In the Berlin Olympic Games of that year, Ratjen came fourth. Only three jumpers cleared 1.60m : Kaun, the UK's Dorothy Odam and Hungary's Ibolya Csák (1915 - 2006). All failed 1.62m at the first attempt. At a jump-off, also at 1.62m, Csák was the only one to clear, and became the first Hungarian to win an Olympic Gold.
The irony for the the Nazis was that Bergmann had cleared 1.64m in the trials. And more than that, Csák was also Jewish
In 1938, Ratjen won the European championship in Vienna, beating Csák into second place. However she was later examined by a police doctor after being read at a railway station, and found to have ambiguous genitals.
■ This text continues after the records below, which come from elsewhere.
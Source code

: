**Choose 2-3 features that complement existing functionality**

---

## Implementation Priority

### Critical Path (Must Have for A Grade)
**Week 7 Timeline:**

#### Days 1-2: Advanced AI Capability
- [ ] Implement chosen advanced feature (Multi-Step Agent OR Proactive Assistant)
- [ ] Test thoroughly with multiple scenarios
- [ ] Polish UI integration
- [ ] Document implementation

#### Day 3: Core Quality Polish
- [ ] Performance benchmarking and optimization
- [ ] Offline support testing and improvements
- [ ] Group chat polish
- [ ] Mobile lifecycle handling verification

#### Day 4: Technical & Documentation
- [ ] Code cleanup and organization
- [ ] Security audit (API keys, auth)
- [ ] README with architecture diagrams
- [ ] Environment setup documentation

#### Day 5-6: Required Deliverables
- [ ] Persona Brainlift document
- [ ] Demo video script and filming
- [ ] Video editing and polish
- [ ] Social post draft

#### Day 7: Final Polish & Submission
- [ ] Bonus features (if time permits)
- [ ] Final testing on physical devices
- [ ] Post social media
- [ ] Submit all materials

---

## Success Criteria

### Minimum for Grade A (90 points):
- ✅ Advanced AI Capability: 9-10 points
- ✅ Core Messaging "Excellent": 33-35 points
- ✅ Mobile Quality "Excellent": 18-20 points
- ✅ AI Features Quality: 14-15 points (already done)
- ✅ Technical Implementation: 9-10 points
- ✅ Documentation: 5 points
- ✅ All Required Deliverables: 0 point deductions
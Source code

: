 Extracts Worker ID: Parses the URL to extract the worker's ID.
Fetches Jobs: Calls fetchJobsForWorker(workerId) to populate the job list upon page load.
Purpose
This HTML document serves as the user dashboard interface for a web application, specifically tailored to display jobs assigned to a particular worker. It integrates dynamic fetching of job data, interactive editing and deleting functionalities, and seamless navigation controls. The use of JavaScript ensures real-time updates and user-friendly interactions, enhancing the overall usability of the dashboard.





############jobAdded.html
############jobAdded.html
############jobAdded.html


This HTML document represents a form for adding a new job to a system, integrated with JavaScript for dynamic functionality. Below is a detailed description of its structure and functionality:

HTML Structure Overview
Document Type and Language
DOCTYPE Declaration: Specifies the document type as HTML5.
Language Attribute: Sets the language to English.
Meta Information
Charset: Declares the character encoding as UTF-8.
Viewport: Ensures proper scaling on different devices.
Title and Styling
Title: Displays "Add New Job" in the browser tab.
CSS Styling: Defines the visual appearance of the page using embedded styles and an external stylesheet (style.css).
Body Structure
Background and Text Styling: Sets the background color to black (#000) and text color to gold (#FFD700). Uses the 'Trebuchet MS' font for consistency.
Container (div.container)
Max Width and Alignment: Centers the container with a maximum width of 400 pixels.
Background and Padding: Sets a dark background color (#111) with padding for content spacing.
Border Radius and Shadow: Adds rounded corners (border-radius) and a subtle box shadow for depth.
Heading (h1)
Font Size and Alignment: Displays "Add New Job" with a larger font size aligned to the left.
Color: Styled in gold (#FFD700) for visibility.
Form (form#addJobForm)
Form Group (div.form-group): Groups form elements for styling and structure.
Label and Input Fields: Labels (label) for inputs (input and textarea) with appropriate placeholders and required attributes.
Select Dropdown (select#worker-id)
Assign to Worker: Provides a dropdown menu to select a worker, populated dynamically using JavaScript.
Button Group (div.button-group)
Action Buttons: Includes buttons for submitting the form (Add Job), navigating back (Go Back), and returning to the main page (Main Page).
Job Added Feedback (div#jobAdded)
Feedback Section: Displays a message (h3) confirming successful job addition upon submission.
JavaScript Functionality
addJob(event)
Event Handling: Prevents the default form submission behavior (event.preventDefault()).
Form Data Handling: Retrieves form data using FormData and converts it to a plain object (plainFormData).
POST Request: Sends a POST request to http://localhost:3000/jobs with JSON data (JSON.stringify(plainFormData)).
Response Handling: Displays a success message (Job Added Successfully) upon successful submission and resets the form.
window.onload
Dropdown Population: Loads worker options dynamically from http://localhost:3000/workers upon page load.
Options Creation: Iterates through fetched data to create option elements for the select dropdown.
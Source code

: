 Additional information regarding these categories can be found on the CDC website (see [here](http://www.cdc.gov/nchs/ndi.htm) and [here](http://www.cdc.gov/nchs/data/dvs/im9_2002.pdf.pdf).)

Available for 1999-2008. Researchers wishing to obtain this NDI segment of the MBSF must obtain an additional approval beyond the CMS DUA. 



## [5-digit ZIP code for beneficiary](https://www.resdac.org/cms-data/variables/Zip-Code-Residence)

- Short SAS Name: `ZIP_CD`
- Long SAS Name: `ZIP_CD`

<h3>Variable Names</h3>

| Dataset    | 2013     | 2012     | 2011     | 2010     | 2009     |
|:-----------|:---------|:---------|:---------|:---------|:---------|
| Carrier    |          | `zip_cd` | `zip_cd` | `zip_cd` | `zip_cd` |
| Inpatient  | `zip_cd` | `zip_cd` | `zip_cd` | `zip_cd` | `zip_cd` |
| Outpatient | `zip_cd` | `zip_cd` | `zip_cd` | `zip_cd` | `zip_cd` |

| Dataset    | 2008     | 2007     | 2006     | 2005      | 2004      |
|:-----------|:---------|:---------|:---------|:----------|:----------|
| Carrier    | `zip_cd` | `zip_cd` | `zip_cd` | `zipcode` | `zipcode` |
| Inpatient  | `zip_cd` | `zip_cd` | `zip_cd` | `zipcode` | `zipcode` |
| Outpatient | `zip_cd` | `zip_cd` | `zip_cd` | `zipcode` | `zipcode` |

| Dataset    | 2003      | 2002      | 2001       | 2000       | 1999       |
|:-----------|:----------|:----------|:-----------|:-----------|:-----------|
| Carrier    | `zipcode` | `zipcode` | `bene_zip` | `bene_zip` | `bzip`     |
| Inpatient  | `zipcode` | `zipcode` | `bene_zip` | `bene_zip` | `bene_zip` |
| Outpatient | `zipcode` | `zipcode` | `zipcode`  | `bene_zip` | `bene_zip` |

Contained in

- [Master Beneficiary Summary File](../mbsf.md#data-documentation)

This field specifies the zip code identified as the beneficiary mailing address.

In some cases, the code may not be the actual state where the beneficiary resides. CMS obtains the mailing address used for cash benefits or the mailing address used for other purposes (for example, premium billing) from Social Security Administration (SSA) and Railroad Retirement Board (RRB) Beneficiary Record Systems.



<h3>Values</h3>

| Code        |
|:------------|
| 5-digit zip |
Her European championship was rescinded, as was her permit to compete – on the grounds of violating her amateur status. Csák was awarded the gold.
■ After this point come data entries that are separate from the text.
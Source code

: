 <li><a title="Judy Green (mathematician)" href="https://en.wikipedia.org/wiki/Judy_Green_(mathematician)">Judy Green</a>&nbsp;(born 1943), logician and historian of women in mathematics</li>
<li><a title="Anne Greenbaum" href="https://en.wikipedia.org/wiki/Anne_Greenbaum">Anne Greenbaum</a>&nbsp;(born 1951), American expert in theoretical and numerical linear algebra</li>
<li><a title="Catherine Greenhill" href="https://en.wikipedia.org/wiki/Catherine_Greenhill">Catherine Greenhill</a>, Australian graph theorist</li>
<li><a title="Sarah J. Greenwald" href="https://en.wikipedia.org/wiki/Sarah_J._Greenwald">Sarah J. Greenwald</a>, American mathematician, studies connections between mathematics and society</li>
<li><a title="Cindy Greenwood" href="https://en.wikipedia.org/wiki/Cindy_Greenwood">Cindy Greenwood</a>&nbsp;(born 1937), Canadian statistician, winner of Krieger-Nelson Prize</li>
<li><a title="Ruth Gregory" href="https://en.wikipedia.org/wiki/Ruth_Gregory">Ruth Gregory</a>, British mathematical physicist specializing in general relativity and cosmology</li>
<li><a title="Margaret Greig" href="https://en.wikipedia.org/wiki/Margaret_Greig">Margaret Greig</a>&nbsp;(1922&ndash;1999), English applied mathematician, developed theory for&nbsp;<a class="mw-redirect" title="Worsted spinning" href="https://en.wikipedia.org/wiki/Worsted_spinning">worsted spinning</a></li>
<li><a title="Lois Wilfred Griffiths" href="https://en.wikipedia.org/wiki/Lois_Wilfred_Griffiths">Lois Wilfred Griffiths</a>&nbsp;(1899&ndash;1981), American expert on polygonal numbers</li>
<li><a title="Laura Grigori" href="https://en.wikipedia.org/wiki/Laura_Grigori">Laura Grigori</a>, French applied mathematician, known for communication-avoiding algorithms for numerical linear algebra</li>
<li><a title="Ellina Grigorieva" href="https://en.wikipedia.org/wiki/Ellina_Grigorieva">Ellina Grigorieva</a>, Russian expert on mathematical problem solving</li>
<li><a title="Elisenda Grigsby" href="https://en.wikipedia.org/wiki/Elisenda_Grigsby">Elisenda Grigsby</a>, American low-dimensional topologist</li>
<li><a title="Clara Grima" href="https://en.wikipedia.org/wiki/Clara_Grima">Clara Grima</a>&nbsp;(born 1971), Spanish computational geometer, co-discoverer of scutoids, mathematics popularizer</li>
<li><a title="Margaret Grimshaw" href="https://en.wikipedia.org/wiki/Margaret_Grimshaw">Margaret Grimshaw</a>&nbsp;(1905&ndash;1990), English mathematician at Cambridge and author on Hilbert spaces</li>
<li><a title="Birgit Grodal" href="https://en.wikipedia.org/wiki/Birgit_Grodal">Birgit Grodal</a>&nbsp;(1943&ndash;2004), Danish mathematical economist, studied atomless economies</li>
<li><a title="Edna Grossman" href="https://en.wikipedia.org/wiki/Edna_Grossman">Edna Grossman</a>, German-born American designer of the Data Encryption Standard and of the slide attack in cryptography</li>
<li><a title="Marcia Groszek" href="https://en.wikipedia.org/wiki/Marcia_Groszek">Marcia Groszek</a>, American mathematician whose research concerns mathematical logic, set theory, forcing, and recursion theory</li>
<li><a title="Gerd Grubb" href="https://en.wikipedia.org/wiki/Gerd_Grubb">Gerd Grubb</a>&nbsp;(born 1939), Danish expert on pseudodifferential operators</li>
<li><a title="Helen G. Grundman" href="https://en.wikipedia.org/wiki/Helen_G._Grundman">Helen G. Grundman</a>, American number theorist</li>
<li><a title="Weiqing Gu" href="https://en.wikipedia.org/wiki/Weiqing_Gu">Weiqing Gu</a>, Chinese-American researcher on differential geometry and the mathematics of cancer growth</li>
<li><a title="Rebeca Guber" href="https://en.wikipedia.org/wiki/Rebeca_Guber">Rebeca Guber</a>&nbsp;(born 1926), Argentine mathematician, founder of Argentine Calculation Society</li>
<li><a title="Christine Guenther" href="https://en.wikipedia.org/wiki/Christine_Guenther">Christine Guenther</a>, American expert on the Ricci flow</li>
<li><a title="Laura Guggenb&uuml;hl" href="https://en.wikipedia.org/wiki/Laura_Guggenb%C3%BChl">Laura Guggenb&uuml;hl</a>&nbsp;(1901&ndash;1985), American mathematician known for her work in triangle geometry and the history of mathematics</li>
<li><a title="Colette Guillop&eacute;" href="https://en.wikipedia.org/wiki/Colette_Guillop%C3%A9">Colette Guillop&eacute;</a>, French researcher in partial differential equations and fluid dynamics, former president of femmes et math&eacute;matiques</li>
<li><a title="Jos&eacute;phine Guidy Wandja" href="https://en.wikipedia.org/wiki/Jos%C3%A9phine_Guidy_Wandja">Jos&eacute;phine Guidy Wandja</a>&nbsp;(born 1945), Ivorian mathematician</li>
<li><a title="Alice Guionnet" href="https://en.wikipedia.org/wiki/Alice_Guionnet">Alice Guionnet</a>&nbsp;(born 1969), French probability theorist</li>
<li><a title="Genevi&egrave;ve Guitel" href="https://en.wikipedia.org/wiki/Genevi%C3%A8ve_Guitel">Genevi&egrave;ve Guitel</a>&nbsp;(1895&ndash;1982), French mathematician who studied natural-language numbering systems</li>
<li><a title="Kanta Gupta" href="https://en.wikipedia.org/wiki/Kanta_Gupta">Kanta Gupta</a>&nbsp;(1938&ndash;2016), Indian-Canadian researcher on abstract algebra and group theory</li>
In 1957, Herman Ratjen, a barman in Hamburg, said that he was Dora Ratjen, that he had been raised as Horst Ratjen, and had lived as a woman for only three years and that the Nazis compelled him to compete as a woman.
Bergman emigrated to the US in 1937 and quickly won their national title in high-jumping. She married and became Margaret Lambert. She saw the story of Herman Ratjen in Time in 1966 in a story about the introduction of sex testing. She did not return to Germany until 1999 when a stadium in her home town of Laupheim was renamed in her honour.
Csák later worked at the Hungarian Banknote printing company, but remained an active spectator in Hungarian athletics until her death in 2006.
Herman Ratjen died at the age of 90.
- “Dora Ratjen”. Wikipedia, the free encyclopedia. en.wikipedia.org/wiki/Dora_Ratjen.
- “Ibolya Csák”. The Daily Telegraph. 14/02/2006. www.telegraph.co.uk/news/obituaries/1510324/Ibolya-Cs%C3%A1k.html.
- Christopher Hilton. “Amazing tale of man called Hermann who finished fourth in women's high jump”. The Independent. 20 July 2008. www.independent.co.uk/sport/general/athletics/amazing-tale-of-man-called-hermann-who-finished-fourth-in-womens-high-jump-872322.html.
This case is the one and only of gender imposture in the Olympics. The whole embarrasment of sex-testing rests on this case. However we do not know the details of Ratjen's intersex status. It could be that she is actually entitled to compete as a woman under modern rules. The claim of Herman Ratjen in Hamburg in 1957 to be Dora rests only on his say-so. No journalist seems to have actually checked it out.
The 2009 film Berlin 36 is the story of Gretel Bergmann. There is no character called Ratjen in the cast list.